Terms for Strat Comm

From Strategic Communication for Strategic Development:  A conceptual overview (BMZ, 2010)

Awareness-raising:    “Sensual experiences bound to spiritual intuitive learning processes can trigger emotional involvement.  The understanding of awareness-raising is strongly overlapping with on-formal education and communication.  Term is often used when it is not clear what the problems, solutions, and the messages are.”
Civil Society Mobilization:  “Participation by local residents and stakeholders changes policy.  It also makes policy more likely to be effective.  Communication and education techniques can enhance the effectiveness of people or groups seeking to participate.  People’s participation not only improves the program and adds credibility, but also strengthens their skills to do similar work in the future.  A general increase in ‘bargaining power’ via communicative, social, and political competence is needed.  A lot of intermediary institutions like NGOs shifted from ‘information diffusion’ to and for people to ‘information seeking’ by and with people.”

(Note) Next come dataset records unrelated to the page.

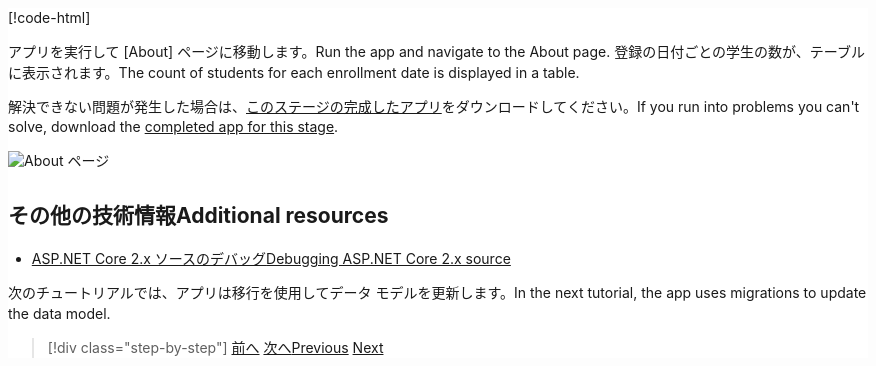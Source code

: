 [!code-html[](intro/samples/cu/Pages/About.cshtml)]

<span data-ttu-id="3b4a4-282">アプリを実行して [About] ページに移動します。</span><span class="sxs-lookup"><span data-stu-id="3b4a4-282">Run the app and navigate to the About page.</span></span> <span data-ttu-id="3b4a4-283">登録の日付ごとの学生の数が、テーブルに表示されます。</span><span class="sxs-lookup"><span data-stu-id="3b4a4-283">The count of students for each enrollment date is displayed in a table.</span></span>

<span data-ttu-id="3b4a4-284">解決できない問題が発生した場合は、[このステージの完成したアプリ](https://github.com/aspnet/Docs/tree/master/aspnetcore/data/ef-rp/intro/samples/StageSnapShots/cu-part3-sorting)をダウンロードしてください。</span><span class="sxs-lookup"><span data-stu-id="3b4a4-284">If you run into problems you can't solve, download the [completed app for this stage](https://github.com/aspnet/Docs/tree/master/aspnetcore/data/ef-rp/intro/samples/StageSnapShots/cu-part3-sorting).</span></span>

![About ページ](sort-filter-page/_static/about.png)

## <a name="additional-resources"></a><span data-ttu-id="3b4a4-286">その他の技術情報</span><span class="sxs-lookup"><span data-stu-id="3b4a4-286">Additional resources</span></span>

* [<span data-ttu-id="3b4a4-287">ASP.NET Core 2.x ソースのデバッグ</span><span class="sxs-lookup"><span data-stu-id="3b4a4-287">Debugging ASP.NET Core 2.x source</span></span>](https://github.com/aspnet/Docs/issues/4155)

<span data-ttu-id="3b4a4-288">次のチュートリアルでは、アプリは移行を使用してデータ モデルを更新します。</span><span class="sxs-lookup"><span data-stu-id="3b4a4-288">In the next tutorial, the app uses migrations to update the data model.</span></span>

> [!div class="step-by-step"]
> <span data-ttu-id="3b4a4-289">[前へ](xref:data/ef-rp/crud)
> [次へ](xref:data/ef-rp/migrations)</span><span class="sxs-lookup"><span data-stu-id="3b4a4-289">[Previous](xref:data/ef-rp/crud)
[Next](xref:data/ef-rp/migrations)</span></span>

Communication:  “Dialogue, enabling people to understand the key factors of their physical, social, economic, and political environment and their interdependence so that rising problems can be solved competently.  Since Aristotle scholars fought over ‘vertical’ (dominant) and ‘horizontal’ (democratic) models.  Communication by definition incorporates feedback.  Information does not.  Hence, communication is the transmission belt between information dissemination and action planning.”
Conflict Management:  “CM is designed as an alternative policy instrument, offering ways to build consensus and convergence in situations of open conflict and conflictive decision-making processes.  The use of CM is frequently required for specific aspects of StratComm, especially processes of social communication – promoting dialogue, reflection, participatory situation analysis, consensus-building, decision-making and action planning for change and development among people and institutions on different levels.”
Development Communication:  “DevComm as a field was set up in the early 1960’s and first applied to ‘nation building’, rural development, agricultural extension, health and sanitation, as well as family planning.  It is the planned use of communication processes and the media products to support effective policymaking, public participation and project implementation geared towards social, economic, political, and ecological development.  It is a two-way social interaction process enabling the people concerned to understand key factors and their interdependencies and to respond to problems in a competent way.  DevComm aims not so much at information dissemination as at a shared vision of a sustainable future and at capacity building in social groups to solve or prevent rising problems.”
Environmental Communication:  “EnvCom, came up in the mid-1990s as a result of the Rio Conference.  It is a management tool in policymaking and project management. It is the missing link between the subject matter of environmental issues and the related social-political processes.  As such, it bridges ‘hard’ technical know-how and ‘soft’ action-oriented practice change.  Embedded in a well-defined communication strategy, EnvComm makes efficient use of methods, instruments and techniques which are well established in development communication, adult education, social marketing, agricultural extension, public relations, non-formal training and other fields.”
Environmental Education:  “EE is a process of developing a world population that is aware of and concerned about the total environment and its associated problems, and which has the knowledge, skills, attitudes, motivations and commitment to work individually and collectively toward solutions of current problems and the prevention of new ones.  Social groups learn from each other as they consider the options to the future.  Critical to education for sustainable development is learning to access and influence systems for public participation for decision-making.”
Formal Education:  “Factual knowledge on physical, chemical and biological inter-relationships of complex natural systems, and their reactions to human interventions at a local, regional, and global scare are taught in class, i.e. in schools, universities, etc.  Seen as a long-term investment in future generations.”
Social Marketing:  “Social marketing, often an element of DevComm, builds on diffusion of innovation and behavior change models.  Agricultural extension first discovered in the 1960s that social change always went through distinct phases:  awareness – interest – evaluation – trial – adoption or rejection.  Social marketing focuses on marketing techniques such as market segmentation and formative research to maximize the effectiveness of interventions.”